United States District Court, W.D. Tennessee, Western Division
Jun 21, 2022
19-cv-1091 (W.D. Tenn. Jun. 21, 2022)

Opinion

19-cv-1091

06-21-2022

TIRONNE SIMPKINS, Plaintiff, v. NURSE PRACTITIONER ROBERTSON, ET. AL., Defendants.


ORDER

SAMUEL H. MAYS, JR. UNITED STATES DISTRICT JUDGE

This is a prisoner's rights case brought by pro se Plaintiff Tironne Simpkins pursuant to 42 U.S.C. § 1983. Before the Court is Tasma Robertson's Motion for Summary Judgment (the “Motion”). (ECF No. 20.) Simpkins has not responded. For the following reasons, the Motion is GRANTED.

I. Background

The following facts are undisputed.

Simpkins has not responded to Robertson's Motion for Summary Judgment. “When a nonmoving party fails to respond to a summary judgment motion in the time frame set by the local rules, district courts in the Sixth Circuit have largely consider[ed] the [moving party's] statement of material facts to be undisputed for purposes of the instant motion of summary judgment.” Jones v.
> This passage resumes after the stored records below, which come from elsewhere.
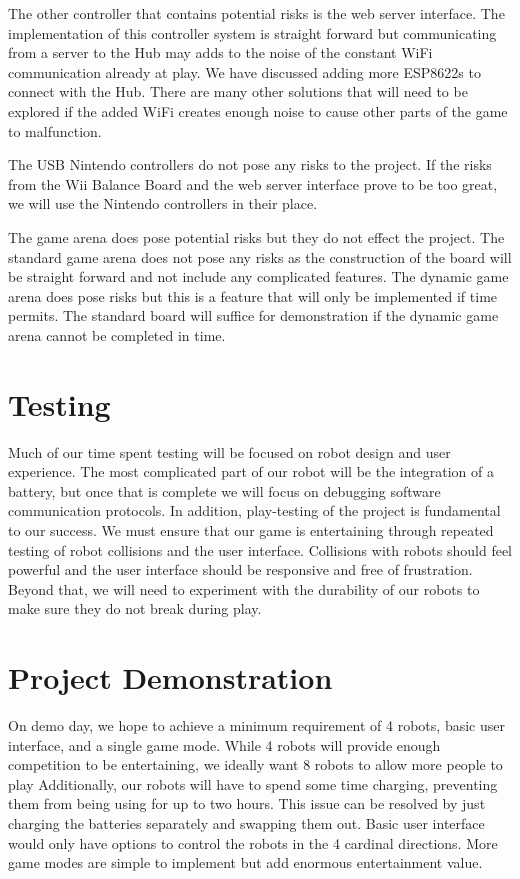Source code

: \documentclass[11pt]{ieeeconf}
\begin{document}
The other controller that contains potential risks is the web server interface. The implementation of this controller system is straight forward but communicating from a server to the Hub may adds to the noise of the constant WiFi communication already at play. We have discussed adding more ESP8622s to connect with the Hub. There are many other solutions that will need to be explored if the added WiFi creates enough noise to cause other parts of the game to malfunction.  

The USB Nintendo controllers do not pose any risks to the project. If the risks from the Wii Balance Board and the web server interface prove to be too great, we will use the Nintendo controllers in their place.  

The game arena does pose potential risks but they do not effect the project. The standard game arena does not pose any risks as the construction of the board will be straight forward and not include any complicated features. The dynamic game arena does pose risks but this is a feature that will only be implemented if time permits. The standard board will suffice for demonstration if the dynamic game arena cannot be completed in time.

\section{Testing}
Much of our time spent testing will be focused on robot design and user experience. The most complicated part of our robot will be the integration of a battery, but once that is complete we will focus on debugging software communication protocols. In addition, play-testing of the project is fundamental to our success. We must ensure that our game is entertaining through repeated testing of robot collisions and the user interface. Collisions with robots should feel powerful and the user interface should be responsive and free of frustration. Beyond that, we will need to experiment with the durability of our robots to make sure they do not break during play.

\section{Project Demonstration}

On demo day, we hope to achieve a minimum requirement of 4 robots, basic user interface, and a single game mode. While 4 robots will provide enough competition to be entertaining, we ideally want 8 robots to allow more people to play Additionally, our robots will have to spend some time charging, preventing them from being using for up to two hours. This issue can be resolved by just charging the batteries separately and swapping them out. Basic user interface would only have options to control the robots in the 4 cardinal directions. More game modes are simple to implement but add enormous entertainment value.
\end{document}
City of Franklin, 677 Fed.Appx. 279, 285 (6th Cir. 2017).

Simpkins was an inmate previously incarcerated at Whiteville Correctional Facility (“WCF”). (ECF No. 1.) He was transferred from WCF in July of 2019. (ECF No. 5.) Robertson is currently, and was at all relevant times, employed as a nurse practitioner at WCF. (ECF No. 20-1.)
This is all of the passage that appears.